WORK TO COMPLETE —
Provide only the number of lines in the records below that include "item".

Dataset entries
=== Section Start ===

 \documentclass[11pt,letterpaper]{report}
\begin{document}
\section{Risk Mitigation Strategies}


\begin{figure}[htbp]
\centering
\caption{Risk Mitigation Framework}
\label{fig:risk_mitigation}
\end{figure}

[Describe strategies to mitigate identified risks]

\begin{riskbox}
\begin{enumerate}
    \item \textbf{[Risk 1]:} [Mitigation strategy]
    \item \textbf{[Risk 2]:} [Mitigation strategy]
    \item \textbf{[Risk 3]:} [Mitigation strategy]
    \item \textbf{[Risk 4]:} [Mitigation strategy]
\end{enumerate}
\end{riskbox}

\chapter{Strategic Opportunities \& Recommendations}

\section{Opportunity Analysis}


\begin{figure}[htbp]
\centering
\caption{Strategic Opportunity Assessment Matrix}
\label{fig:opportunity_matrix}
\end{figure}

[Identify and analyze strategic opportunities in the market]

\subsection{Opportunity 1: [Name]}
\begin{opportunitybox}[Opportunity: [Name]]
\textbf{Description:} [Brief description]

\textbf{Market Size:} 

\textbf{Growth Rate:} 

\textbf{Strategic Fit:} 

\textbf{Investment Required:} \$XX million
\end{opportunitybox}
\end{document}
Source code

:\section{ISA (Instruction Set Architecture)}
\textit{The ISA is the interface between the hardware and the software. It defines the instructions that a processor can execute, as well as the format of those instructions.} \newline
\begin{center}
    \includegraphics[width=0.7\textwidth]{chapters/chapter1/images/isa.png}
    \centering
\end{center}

=== Section End ===

WRITTEN REPLY —
4